L’attuale benchmark è il titolo in scadenza 1 marzo 2035 e cedola 3,35% (ISIN: IT0005358806), che sul secondario scambia sopra 126, offrendo così un rendimento lordo dell’1,42%. Pertanto, il nuovo BTp a 15 anni offriva ieri pomeriggio 7 punti base in meno. Come dicevamo, il nuovo bond a 15 anni scadrà un anno più tardi, cioè nel marzo 2036. Il confronto più ravvicinato è possibile, quindi, con il BTp 1 settembre 2036 e cedola 2,25% (ISIN: IT0005177909), che quota in area 111 e paradossalmente offre un rendimento di poco inferiore all’altro, cioè dell’1,41%, pur essendo di 18 mesi più longevo e corrispondendo un tasso annuale più basso.

Conviene il nuovo BTp 2036?

Viene da chiedersi come mai il Tesoro non abbia optato per rendere quale prossimo benchmark il BTp settembre 2036.

La risposta sarebbe data proprio dalla cedola relativamente elevata. Il 2,25% risultava un tasso lordo congruo agli inizi del 2016, quando avvenne l’emissione della prima tranche. Oggi appare alta, dopo il tracollo dei rendimenti degli ultimi mesi, per cui il prezzo che questo bond tende ad esitare si attesta su livelli decisamente sopra la pari, un fatto che un po’ scoraggia gli investitori retail, date le peculiarità sul piano fiscale che ciò comporta alla scadenza.
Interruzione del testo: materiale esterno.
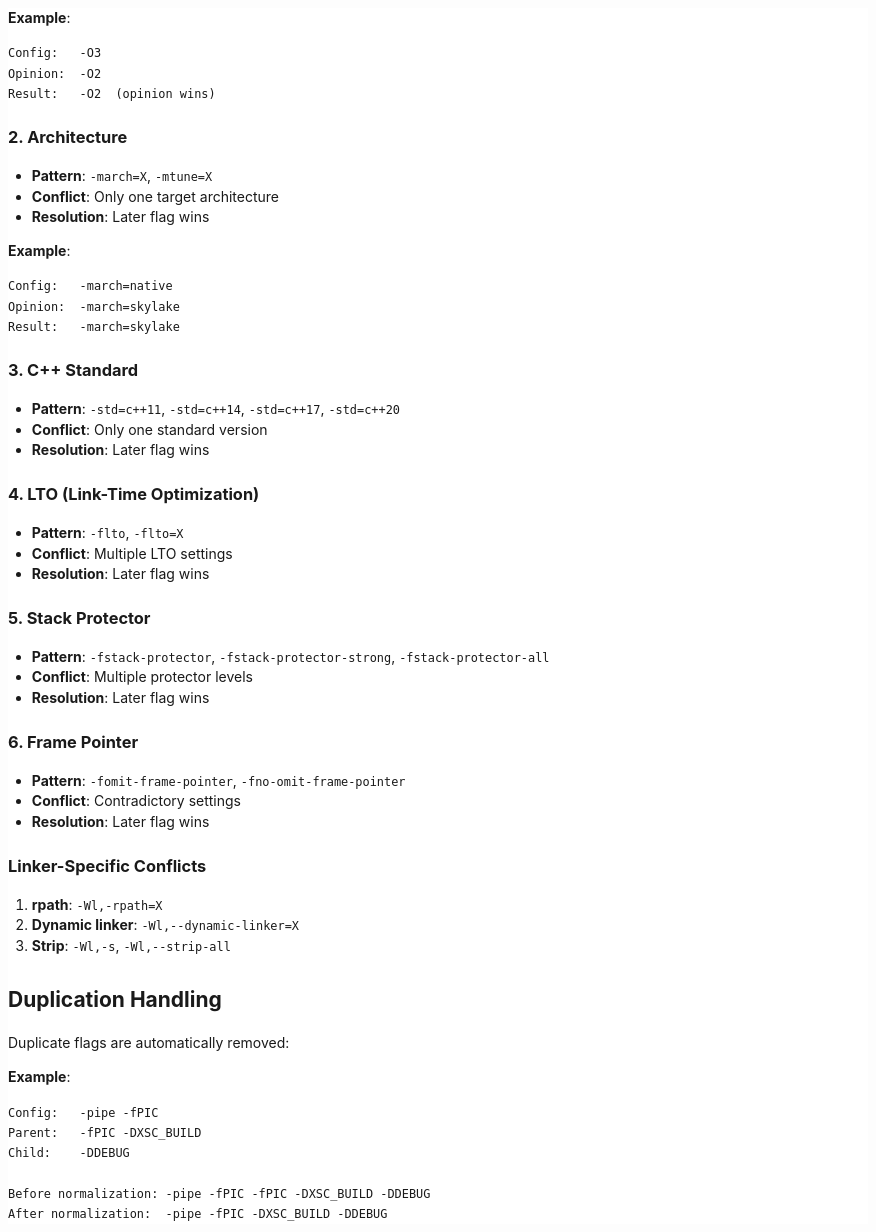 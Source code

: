 **Example**:
```
Config:   -O3
Opinion:  -O2
Result:   -O2  (opinion wins)
```

### 2. Architecture
- **Pattern**: `-march=X`, `-mtune=X`
- **Conflict**: Only one target architecture
- **Resolution**: Later flag wins

**Example**:
```
Config:   -march=native
Opinion:  -march=skylake
Result:   -march=skylake
```

### 3. C++ Standard
- **Pattern**: `-std=c++11`, `-std=c++14`, `-std=c++17`, `-std=c++20`
- **Conflict**: Only one standard version
- **Resolution**: Later flag wins

### 4. LTO (Link-Time Optimization)
- **Pattern**: `-flto`, `-flto=X`
- **Conflict**: Multiple LTO settings
- **Resolution**: Later flag wins

### 5. Stack Protector
- **Pattern**: `-fstack-protector`, `-fstack-protector-strong`, `-fstack-protector-all`
- **Conflict**: Multiple protector levels
- **Resolution**: Later flag wins

### 6. Frame Pointer
- **Pattern**: `-fomit-frame-pointer`, `-fno-omit-frame-pointer`
- **Conflict**: Contradictory settings
- **Resolution**: Later flag wins

### Linker-Specific Conflicts

1. **rpath**: `-Wl,-rpath=X`
2. **Dynamic linker**: `-Wl,--dynamic-linker=X`
3. **Strip**: `-Wl,-s`, `-Wl,--strip-all`

## Duplication Handling

Duplicate flags are automatically removed:

**Example**:
```
Config:   -pipe -fPIC
Parent:   -fPIC -DXSC_BUILD
Child:    -DDEBUG

Before normalization: -pipe -fPIC -fPIC -DXSC_BUILD -DDEBUG
After normalization:  -pipe -fPIC -DXSC_BUILD -DDEBUG
```
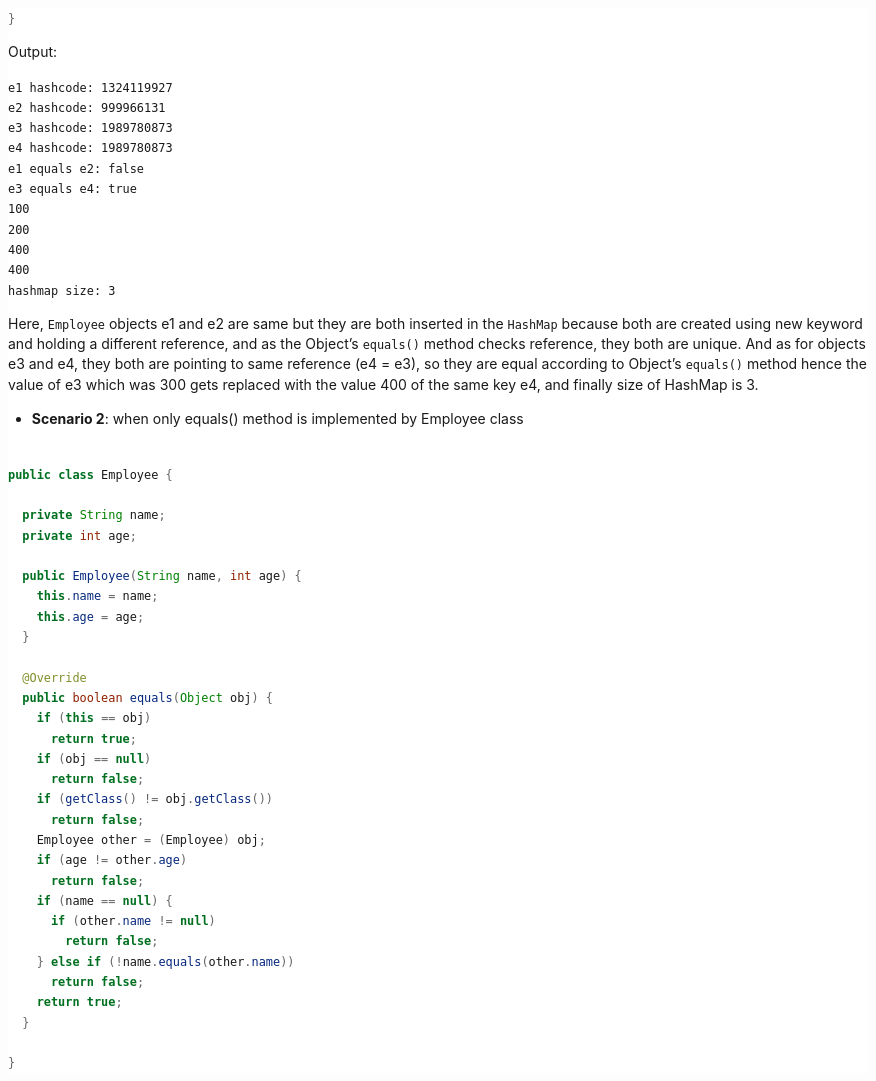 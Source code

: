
 ```java
}
```

Output:
```log
e1 hashcode: 1324119927
e2 hashcode: 999966131
e3 hashcode: 1989780873
e4 hashcode: 1989780873
e1 equals e2: false
e3 equals e4: true
100
200
400
400
hashmap size: 3
```
Here, `Employee` objects e1 and e2 are same but they are both inserted in the `HashMap` because both are created using new keyword and holding a different reference, and as the Object’s `equals()` method checks reference, they both are unique.
And as for objects e3 and e4, they both are pointing to same reference (e4 = e3), so they are equal according to Object’s `equals()` method hence the value of e3 which was 300 gets replaced with the value 400 of the same key e4, and finally size of HashMap is 3.


- **Scenario 2**:  when only equals() method is implemented by Employee class

```java

public class Employee {

  private String name;
  private int age;

  public Employee(String name, int age) {
    this.name = name;
    this.age = age;
  }

  @Override
  public boolean equals(Object obj) {
    if (this == obj)
      return true;
    if (obj == null)
      return false;
    if (getClass() != obj.getClass())
      return false;
    Employee other = (Employee) obj;
    if (age != other.age)
      return false;
    if (name == null) {
      if (other.name != null)
        return false;
    } else if (!name.equals(other.name))
      return false;
    return true;
  }

}
```
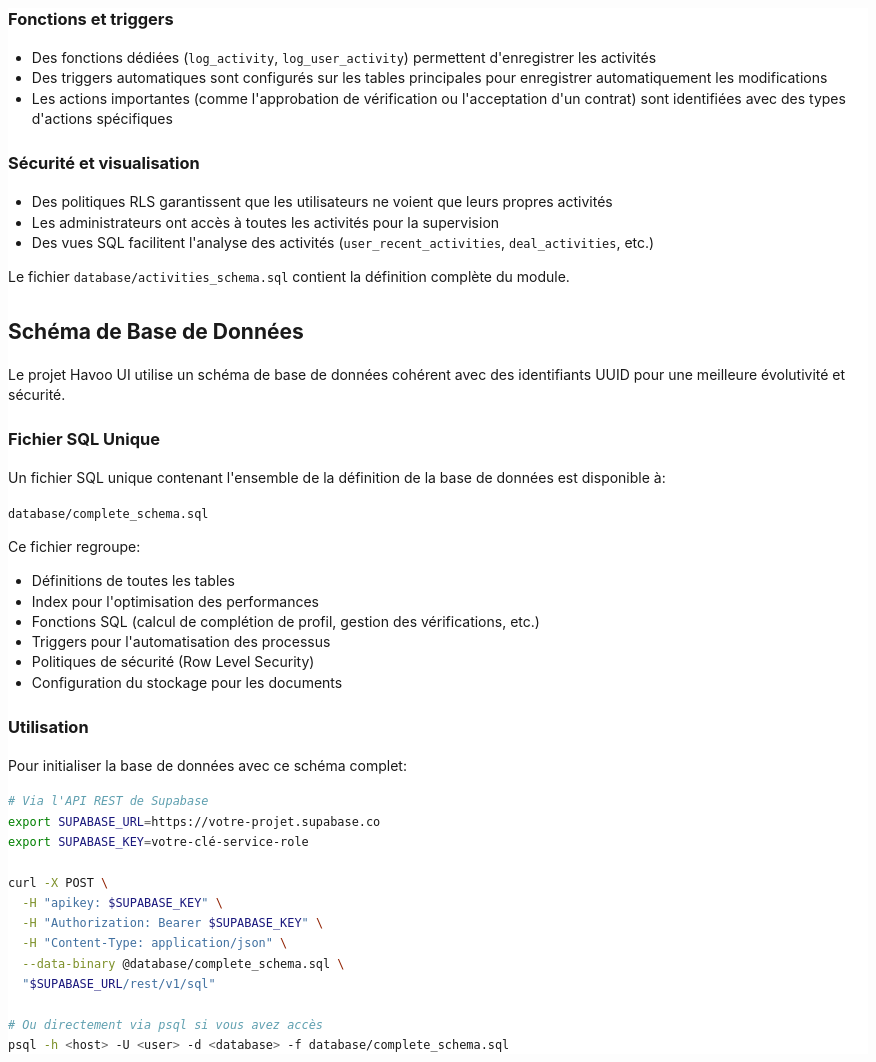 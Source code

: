 ### Fonctions et triggers
- Des fonctions dédiées (`log_activity`, `log_user_activity`) permettent d'enregistrer les activités
- Des triggers automatiques sont configurés sur les tables principales pour enregistrer automatiquement les modifications
- Les actions importantes (comme l'approbation de vérification ou l'acceptation d'un contrat) sont identifiées avec des types d'actions spécifiques

### Sécurité et visualisation
- Des politiques RLS garantissent que les utilisateurs ne voient que leurs propres activités
- Les administrateurs ont accès à toutes les activités pour la supervision
- Des vues SQL facilitent l'analyse des activités (`user_recent_activities`, `deal_activities`, etc.)

Le fichier `database/activities_schema.sql` contient la définition complète du module.

## Schéma de Base de Données

Le projet Havoo UI utilise un schéma de base de données cohérent avec des identifiants UUID pour une meilleure évolutivité et sécurité.

### Fichier SQL Unique

Un fichier SQL unique contenant l'ensemble de la définition de la base de données est disponible à:
```
database/complete_schema.sql
```

Ce fichier regroupe:
- Définitions de toutes les tables
- Index pour l'optimisation des performances
- Fonctions SQL (calcul de complétion de profil, gestion des vérifications, etc.)
- Triggers pour l'automatisation des processus
- Politiques de sécurité (Row Level Security)
- Configuration du stockage pour les documents

### Utilisation

Pour initialiser la base de données avec ce schéma complet:

```bash
# Via l'API REST de Supabase
export SUPABASE_URL=https://votre-projet.supabase.co
export SUPABASE_KEY=votre-clé-service-role

curl -X POST \
  -H "apikey: $SUPABASE_KEY" \
  -H "Authorization: Bearer $SUPABASE_KEY" \
  -H "Content-Type: application/json" \
  --data-binary @database/complete_schema.sql \
  "$SUPABASE_URL/rest/v1/sql"

# Ou directement via psql si vous avez accès
psql -h <host> -U <user> -d <database> -f database/complete_schema.sql
```
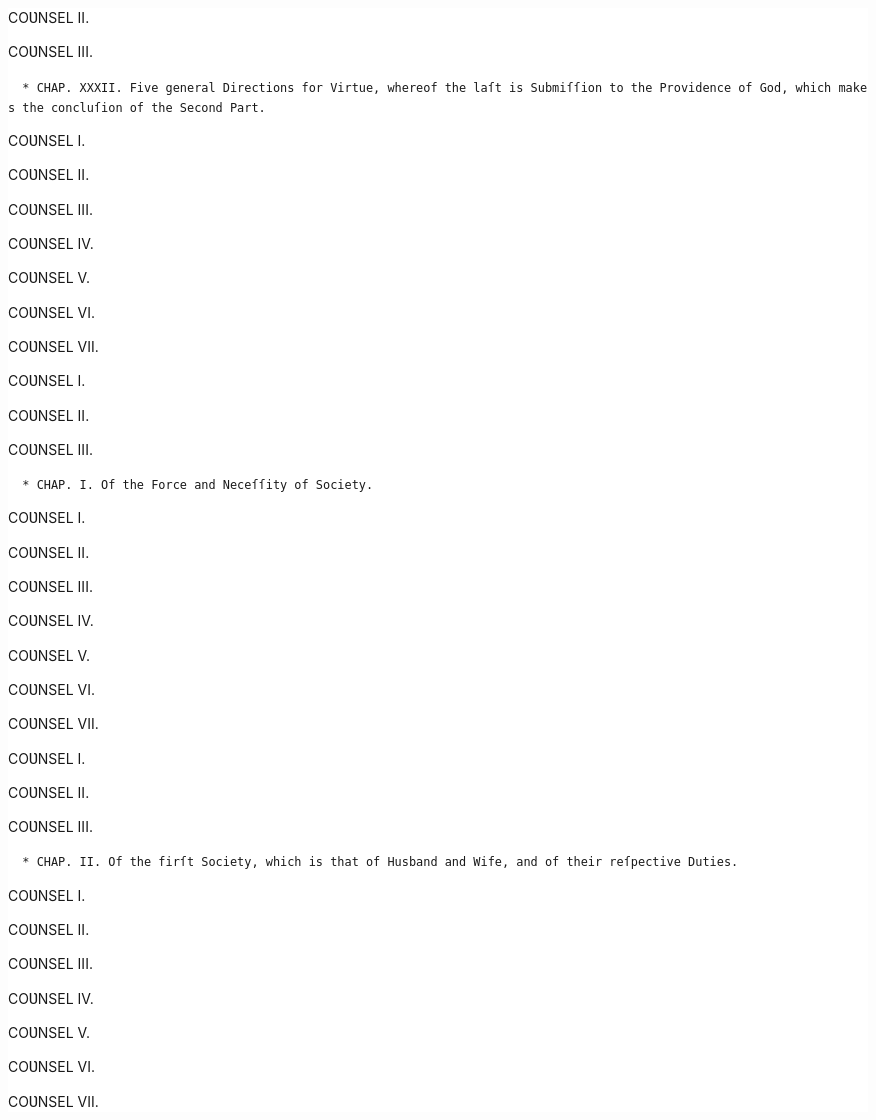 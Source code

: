 COƲNSEL II.

COƲNSEL III.

      * CHAP. XXXII. Five general Directions for Virtue, whereof the laſt is Submiſſion to the Providence of God, which makes the concluſion of the Second Part.

COƲNSEL I.

COƲNSEL II.

COƲNSEL III.

COƲNSEL IV.

COƲNSEL V.

COƲNSEL VI.

COƲNSEL VII.

COƲNSEL I.

COƲNSEL II.

COƲNSEL III.

      * CHAP. I. Of the Force and Neceſſity of Society.

COƲNSEL I.

COƲNSEL II.

COƲNSEL III.

COƲNSEL IV.

COƲNSEL V.

COƲNSEL VI.

COƲNSEL VII.

COƲNSEL I.

COƲNSEL II.

COƲNSEL III.

      * CHAP. II. Of the firſt Society, which is that of Husband and Wife, and of their reſpective Duties.

COƲNSEL I.

COƲNSEL II.

COƲNSEL III.

COƲNSEL IV.

COƲNSEL V.

COƲNSEL VI.

COƲNSEL VII.
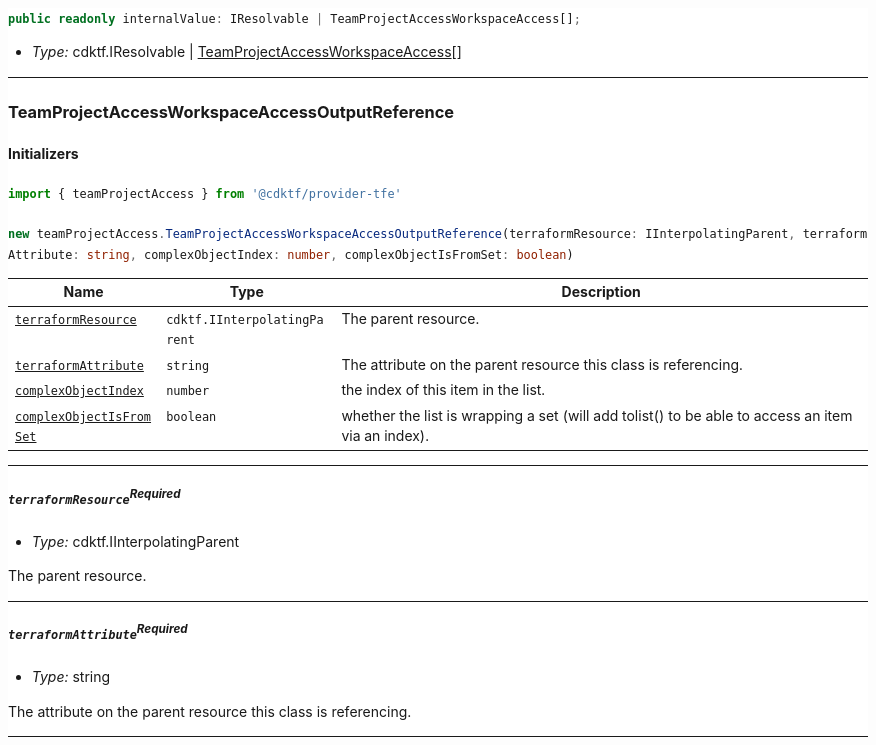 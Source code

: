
```typescript
public readonly internalValue: IResolvable | TeamProjectAccessWorkspaceAccess[];
```

- *Type:* cdktf.IResolvable | <a href="#@cdktf/provider-tfe.teamProjectAccess.TeamProjectAccessWorkspaceAccess">TeamProjectAccessWorkspaceAccess</a>[]

---


### TeamProjectAccessWorkspaceAccessOutputReference <a name="TeamProjectAccessWorkspaceAccessOutputReference" id="@cdktf/provider-tfe.teamProjectAccess.TeamProjectAccessWorkspaceAccessOutputReference"></a>

#### Initializers <a name="Initializers" id="@cdktf/provider-tfe.teamProjectAccess.TeamProjectAccessWorkspaceAccessOutputReference.Initializer"></a>

```typescript
import { teamProjectAccess } from '@cdktf/provider-tfe'

new teamProjectAccess.TeamProjectAccessWorkspaceAccessOutputReference(terraformResource: IInterpolatingParent, terraformAttribute: string, complexObjectIndex: number, complexObjectIsFromSet: boolean)
```

| **Name** | **Type** | **Description** |
| --- | --- | --- |
| <code><a href="#@cdktf/provider-tfe.teamProjectAccess.TeamProjectAccessWorkspaceAccessOutputReference.Initializer.parameter.terraformResource">terraformResource</a></code> | <code>cdktf.IInterpolatingParent</code> | The parent resource. |
| <code><a href="#@cdktf/provider-tfe.teamProjectAccess.TeamProjectAccessWorkspaceAccessOutputReference.Initializer.parameter.terraformAttribute">terraformAttribute</a></code> | <code>string</code> | The attribute on the parent resource this class is referencing. |
| <code><a href="#@cdktf/provider-tfe.teamProjectAccess.TeamProjectAccessWorkspaceAccessOutputReference.Initializer.parameter.complexObjectIndex">complexObjectIndex</a></code> | <code>number</code> | the index of this item in the list. |
| <code><a href="#@cdktf/provider-tfe.teamProjectAccess.TeamProjectAccessWorkspaceAccessOutputReference.Initializer.parameter.complexObjectIsFromSet">complexObjectIsFromSet</a></code> | <code>boolean</code> | whether the list is wrapping a set (will add tolist() to be able to access an item via an index). |

---

##### `terraformResource`<sup>Required</sup> <a name="terraformResource" id="@cdktf/provider-tfe.teamProjectAccess.TeamProjectAccessWorkspaceAccessOutputReference.Initializer.parameter.terraformResource"></a>

- *Type:* cdktf.IInterpolatingParent

The parent resource.

---

##### `terraformAttribute`<sup>Required</sup> <a name="terraformAttribute" id="@cdktf/provider-tfe.teamProjectAccess.TeamProjectAccessWorkspaceAccessOutputReference.Initializer.parameter.terraformAttribute"></a>

- *Type:* string

The attribute on the parent resource this class is referencing.

--- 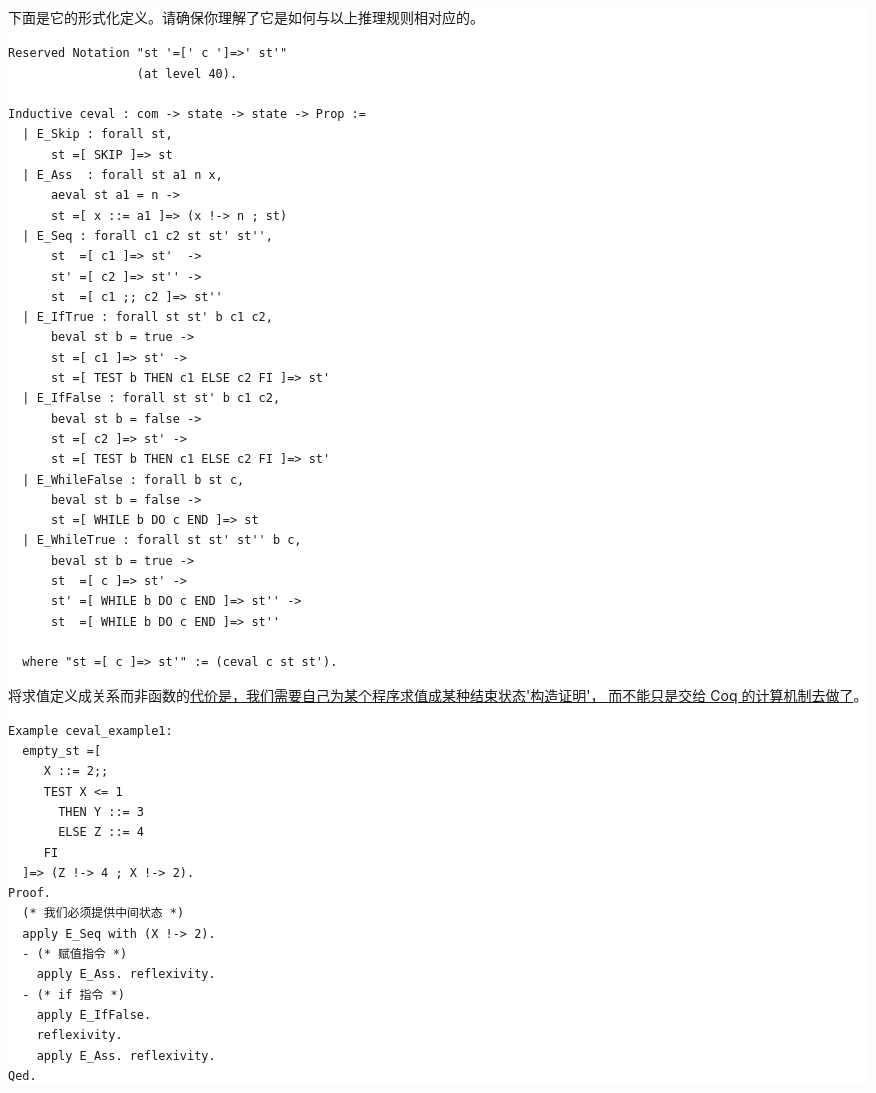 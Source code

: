 下面是它的形式化定义。请确保你理解了它是如何与以上推理规则相对应的。

```coq
Reserved Notation "st '=[' c ']=>' st'"
                  (at level 40).

Inductive ceval : com -> state -> state -> Prop :=
  | E_Skip : forall st,
      st =[ SKIP ]=> st
  | E_Ass  : forall st a1 n x,
      aeval st a1 = n ->
      st =[ x ::= a1 ]=> (x !-> n ; st)
  | E_Seq : forall c1 c2 st st' st'',
      st  =[ c1 ]=> st'  ->
      st' =[ c2 ]=> st'' ->
      st  =[ c1 ;; c2 ]=> st''
  | E_IfTrue : forall st st' b c1 c2,
      beval st b = true ->
      st =[ c1 ]=> st' ->
      st =[ TEST b THEN c1 ELSE c2 FI ]=> st'
  | E_IfFalse : forall st st' b c1 c2,
      beval st b = false ->
      st =[ c2 ]=> st' ->
      st =[ TEST b THEN c1 ELSE c2 FI ]=> st'
  | E_WhileFalse : forall b st c,
      beval st b = false ->
      st =[ WHILE b DO c END ]=> st
  | E_WhileTrue : forall st st' st'' b c,
      beval st b = true ->
      st  =[ c ]=> st' ->
      st' =[ WHILE b DO c END ]=> st'' ->
      st  =[ WHILE b DO c END ]=> st''

  where "st =[ c ]=> st'" := (ceval c st st').
```

将求值定义成关系而非函数的<u>代价是，我们需要自己为某个程序求值成某种结束状态'构造证明'， 而不能只是交给 Coq 的计算机制去做了</u>。

```coq
Example ceval_example1:
  empty_st =[
     X ::= 2;;
     TEST X <= 1
       THEN Y ::= 3
       ELSE Z ::= 4
     FI
  ]=> (Z !-> 4 ; X !-> 2).
Proof.
  (* 我们必须提供中间状态 *)
  apply E_Seq with (X !-> 2).
  - (* 赋值指令 *)
    apply E_Ass. reflexivity.
  - (* if 指令 *)
    apply E_IfFalse.
    reflexivity.
    apply E_Ass. reflexivity.
Qed.
```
Meglio emettere un nuovo titolo con cedola sin dall’inizio più bassa, sebbene nel caso di risalita del rendimento, esso si mostrerebbe meno capace di reggere il prezzo, a causa della più lunga “duration”. Pertanto, diremmo che se si punta a tenere il nuovo BTp 2036 a 15 anni nel cassetto fino alla scadenza, a parità di rendimento può risultare preferibile rispetto al BTp settembre 2036 o anche all’attuale benchmark. Se, invece, non si esclude un disinvestimento anticipato, i rischi della nuova emissione sul fronte prezzi appaiono più nitidi. Se il rendimento dovesse, ad esempio, salire al 2,50%, i bond già circolanti sulle scadenze quindicinali e con cedole più alte reggerebbero maggiormente il colpo, mentre quello nuovo con cedola 1,45% dovrebbe deprezzarsi maggiormente per adeguarsi alle nuove condizioni di mercato.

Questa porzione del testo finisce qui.